● **AIM OF THE EXERCISE**:
Go over the entries and report the lines where the word "logoColor" occurs.

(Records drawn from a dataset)
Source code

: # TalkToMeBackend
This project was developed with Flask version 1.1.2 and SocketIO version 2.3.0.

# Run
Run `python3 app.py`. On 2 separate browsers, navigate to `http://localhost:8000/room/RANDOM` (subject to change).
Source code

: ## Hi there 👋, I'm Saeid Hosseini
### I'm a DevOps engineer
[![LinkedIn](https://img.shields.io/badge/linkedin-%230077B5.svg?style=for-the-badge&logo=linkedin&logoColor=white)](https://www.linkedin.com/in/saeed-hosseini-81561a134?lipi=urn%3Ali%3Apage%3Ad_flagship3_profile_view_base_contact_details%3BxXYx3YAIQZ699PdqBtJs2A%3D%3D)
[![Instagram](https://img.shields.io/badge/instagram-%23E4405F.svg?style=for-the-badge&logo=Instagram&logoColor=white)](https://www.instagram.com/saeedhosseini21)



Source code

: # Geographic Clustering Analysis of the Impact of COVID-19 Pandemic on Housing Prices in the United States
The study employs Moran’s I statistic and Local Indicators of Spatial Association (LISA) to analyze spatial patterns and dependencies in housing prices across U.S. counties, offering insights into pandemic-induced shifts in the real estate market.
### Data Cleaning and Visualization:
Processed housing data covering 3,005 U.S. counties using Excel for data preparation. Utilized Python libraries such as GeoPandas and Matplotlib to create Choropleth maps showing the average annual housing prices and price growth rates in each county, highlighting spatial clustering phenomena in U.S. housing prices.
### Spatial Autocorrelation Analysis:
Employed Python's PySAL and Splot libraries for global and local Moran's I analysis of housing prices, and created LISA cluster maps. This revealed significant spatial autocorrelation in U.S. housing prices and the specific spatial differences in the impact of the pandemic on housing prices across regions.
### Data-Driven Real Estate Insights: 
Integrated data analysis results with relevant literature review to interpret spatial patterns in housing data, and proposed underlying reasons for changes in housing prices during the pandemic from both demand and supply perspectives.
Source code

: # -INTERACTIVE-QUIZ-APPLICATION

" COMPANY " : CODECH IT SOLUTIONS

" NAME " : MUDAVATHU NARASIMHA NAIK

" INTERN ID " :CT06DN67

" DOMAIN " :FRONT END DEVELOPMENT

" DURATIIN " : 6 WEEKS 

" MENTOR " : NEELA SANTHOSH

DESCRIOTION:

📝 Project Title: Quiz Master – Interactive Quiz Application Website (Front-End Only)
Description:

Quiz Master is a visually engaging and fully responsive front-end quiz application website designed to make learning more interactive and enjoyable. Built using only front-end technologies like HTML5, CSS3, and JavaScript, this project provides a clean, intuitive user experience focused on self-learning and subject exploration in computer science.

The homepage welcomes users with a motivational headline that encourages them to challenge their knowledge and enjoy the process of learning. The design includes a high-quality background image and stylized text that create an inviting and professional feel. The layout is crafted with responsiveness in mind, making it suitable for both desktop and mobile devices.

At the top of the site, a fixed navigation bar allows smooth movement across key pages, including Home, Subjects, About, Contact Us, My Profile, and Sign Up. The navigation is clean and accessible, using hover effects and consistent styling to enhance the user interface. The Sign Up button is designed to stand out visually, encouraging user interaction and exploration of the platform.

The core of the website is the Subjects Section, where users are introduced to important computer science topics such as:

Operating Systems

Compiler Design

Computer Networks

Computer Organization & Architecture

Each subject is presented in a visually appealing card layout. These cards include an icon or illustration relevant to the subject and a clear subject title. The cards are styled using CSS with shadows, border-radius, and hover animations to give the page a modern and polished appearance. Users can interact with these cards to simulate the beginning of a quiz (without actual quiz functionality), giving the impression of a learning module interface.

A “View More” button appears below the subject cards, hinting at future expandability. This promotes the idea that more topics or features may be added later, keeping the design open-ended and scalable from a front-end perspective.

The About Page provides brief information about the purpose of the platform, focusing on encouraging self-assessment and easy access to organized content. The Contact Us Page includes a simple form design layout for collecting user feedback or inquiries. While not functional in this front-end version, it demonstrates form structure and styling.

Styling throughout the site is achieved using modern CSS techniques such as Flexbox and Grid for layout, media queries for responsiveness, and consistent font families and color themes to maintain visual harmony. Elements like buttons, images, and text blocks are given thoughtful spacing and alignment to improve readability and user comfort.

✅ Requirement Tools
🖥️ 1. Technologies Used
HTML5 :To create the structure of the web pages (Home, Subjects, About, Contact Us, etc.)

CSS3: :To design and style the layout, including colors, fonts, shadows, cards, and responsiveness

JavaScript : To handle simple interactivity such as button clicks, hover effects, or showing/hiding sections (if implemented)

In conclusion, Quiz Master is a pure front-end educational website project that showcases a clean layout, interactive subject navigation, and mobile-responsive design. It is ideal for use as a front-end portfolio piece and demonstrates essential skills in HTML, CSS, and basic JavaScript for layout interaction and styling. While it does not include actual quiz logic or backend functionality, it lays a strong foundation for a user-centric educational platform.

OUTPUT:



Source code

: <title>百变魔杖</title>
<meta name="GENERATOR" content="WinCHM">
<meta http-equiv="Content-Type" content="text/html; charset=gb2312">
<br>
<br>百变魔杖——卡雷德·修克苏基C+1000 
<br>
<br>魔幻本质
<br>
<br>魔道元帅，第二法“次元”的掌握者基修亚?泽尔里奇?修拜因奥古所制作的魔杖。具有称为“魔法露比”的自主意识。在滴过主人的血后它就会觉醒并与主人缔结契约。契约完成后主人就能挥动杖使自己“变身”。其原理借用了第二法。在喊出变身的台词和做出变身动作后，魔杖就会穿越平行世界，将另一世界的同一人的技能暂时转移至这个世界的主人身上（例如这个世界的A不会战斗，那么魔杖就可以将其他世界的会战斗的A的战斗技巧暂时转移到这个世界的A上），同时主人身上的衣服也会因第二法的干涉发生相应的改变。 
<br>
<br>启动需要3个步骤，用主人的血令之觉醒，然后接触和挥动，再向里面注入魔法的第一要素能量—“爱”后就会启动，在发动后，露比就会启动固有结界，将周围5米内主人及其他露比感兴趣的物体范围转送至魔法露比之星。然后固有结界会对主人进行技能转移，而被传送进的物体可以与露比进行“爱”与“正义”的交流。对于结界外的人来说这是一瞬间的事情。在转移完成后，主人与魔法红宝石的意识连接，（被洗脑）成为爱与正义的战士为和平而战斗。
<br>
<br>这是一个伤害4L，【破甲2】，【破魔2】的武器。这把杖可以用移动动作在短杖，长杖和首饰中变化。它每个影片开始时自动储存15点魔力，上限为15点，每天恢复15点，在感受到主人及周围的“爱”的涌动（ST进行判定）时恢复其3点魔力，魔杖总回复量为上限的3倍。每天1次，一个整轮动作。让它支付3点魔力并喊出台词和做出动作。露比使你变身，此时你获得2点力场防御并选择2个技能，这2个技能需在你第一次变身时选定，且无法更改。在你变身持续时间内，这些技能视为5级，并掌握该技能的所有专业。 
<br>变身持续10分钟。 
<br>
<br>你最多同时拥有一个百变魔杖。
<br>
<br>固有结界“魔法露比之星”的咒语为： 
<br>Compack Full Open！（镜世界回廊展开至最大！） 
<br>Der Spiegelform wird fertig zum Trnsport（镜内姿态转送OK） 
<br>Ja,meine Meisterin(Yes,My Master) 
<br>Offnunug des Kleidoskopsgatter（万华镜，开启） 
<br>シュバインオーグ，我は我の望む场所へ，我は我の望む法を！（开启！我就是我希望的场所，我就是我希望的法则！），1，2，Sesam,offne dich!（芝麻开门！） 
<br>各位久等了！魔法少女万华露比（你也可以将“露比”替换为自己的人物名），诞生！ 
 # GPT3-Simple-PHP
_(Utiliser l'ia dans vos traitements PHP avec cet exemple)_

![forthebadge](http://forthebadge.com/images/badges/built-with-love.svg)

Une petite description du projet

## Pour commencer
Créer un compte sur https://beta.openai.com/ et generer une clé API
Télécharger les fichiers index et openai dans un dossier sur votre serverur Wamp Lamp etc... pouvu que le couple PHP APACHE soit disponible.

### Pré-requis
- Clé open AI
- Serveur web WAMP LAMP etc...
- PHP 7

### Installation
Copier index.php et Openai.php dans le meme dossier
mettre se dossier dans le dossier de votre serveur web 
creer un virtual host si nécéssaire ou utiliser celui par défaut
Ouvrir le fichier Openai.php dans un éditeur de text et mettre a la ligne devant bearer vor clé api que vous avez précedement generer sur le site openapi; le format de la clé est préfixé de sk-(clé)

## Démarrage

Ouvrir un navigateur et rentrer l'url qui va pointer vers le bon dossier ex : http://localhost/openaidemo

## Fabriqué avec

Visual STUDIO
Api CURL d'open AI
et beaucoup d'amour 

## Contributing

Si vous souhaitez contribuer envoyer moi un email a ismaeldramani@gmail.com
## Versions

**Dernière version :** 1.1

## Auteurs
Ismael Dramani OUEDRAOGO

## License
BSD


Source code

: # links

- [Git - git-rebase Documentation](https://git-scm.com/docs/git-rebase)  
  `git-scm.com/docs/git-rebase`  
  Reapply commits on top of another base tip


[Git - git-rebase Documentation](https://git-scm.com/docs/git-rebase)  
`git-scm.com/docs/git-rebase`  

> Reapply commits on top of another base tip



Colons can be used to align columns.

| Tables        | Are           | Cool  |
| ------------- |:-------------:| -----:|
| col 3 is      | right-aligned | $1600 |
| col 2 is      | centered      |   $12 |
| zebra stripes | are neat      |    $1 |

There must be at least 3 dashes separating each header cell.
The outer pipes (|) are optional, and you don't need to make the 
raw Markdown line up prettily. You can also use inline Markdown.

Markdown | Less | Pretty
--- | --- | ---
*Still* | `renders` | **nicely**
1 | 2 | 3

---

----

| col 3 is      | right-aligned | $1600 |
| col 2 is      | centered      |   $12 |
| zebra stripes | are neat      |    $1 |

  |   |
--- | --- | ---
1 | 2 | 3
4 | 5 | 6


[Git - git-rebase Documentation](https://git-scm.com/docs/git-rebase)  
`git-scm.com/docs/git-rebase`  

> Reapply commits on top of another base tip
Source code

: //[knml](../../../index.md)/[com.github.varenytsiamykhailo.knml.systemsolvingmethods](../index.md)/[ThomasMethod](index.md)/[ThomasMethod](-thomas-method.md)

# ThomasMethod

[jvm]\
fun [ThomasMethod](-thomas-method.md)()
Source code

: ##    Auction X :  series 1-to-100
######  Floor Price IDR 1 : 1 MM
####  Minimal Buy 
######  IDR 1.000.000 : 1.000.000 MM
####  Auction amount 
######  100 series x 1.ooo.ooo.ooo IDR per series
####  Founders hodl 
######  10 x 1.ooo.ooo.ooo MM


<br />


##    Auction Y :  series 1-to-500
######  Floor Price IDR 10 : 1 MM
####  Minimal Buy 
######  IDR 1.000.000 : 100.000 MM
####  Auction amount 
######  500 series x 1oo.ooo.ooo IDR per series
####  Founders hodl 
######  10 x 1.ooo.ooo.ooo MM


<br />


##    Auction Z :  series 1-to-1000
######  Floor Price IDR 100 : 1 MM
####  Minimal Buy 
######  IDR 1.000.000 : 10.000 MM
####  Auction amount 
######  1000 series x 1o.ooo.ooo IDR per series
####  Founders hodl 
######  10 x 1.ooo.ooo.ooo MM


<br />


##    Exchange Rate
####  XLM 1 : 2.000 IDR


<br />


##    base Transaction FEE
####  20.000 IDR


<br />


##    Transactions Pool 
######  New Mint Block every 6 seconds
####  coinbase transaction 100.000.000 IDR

● **ANSWER TO THE PROBLEM**:
[![LinkedIn](https://img.shields.io/badge/linkedin-%230077B5.svg?style=for-the-badge&logo=linkedin&logoColor=white)](https://www.linkedin.com/in/saeed-hosseini-81561a134?lipi=urn%3Ali%3Apage%3Ad_flagship3_profile_view_base_contact_details%3BxXYx3YAIQZ699PdqBtJs2A%3D%3D)
[![Instagram](https://img.shields.io/badge/instagram-%23E4405F.svg?style=for-the-badge&logo=Instagram&logoColor=white)](https://www.instagram.com/saeedhosseini21)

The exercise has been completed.